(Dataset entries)
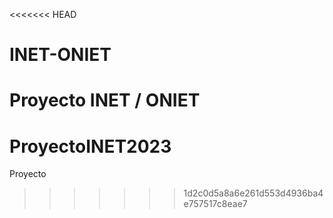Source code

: <<<<<<< HEAD
# INET-ONIET
Proyecto INET / ONIET
=======
# ProyectoINET2023
Proyecto
>>>>>>> 1d2c0d5a8a6e261d553d4936ba4e757517c8eae7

**WHAT TO DO:**
Could you print all of the entries above exactly as written, minus the pictures?

**ANSWER SPACE:**
Source code

: <<<<<<< HEAD
# INET-ONIET
Proyecto INET / ONIET
=======
# ProyectoINET2023
Proyecto
>>>>>>> 1d2c0d5a8a6e261d553d4936ba4e757517c8eae7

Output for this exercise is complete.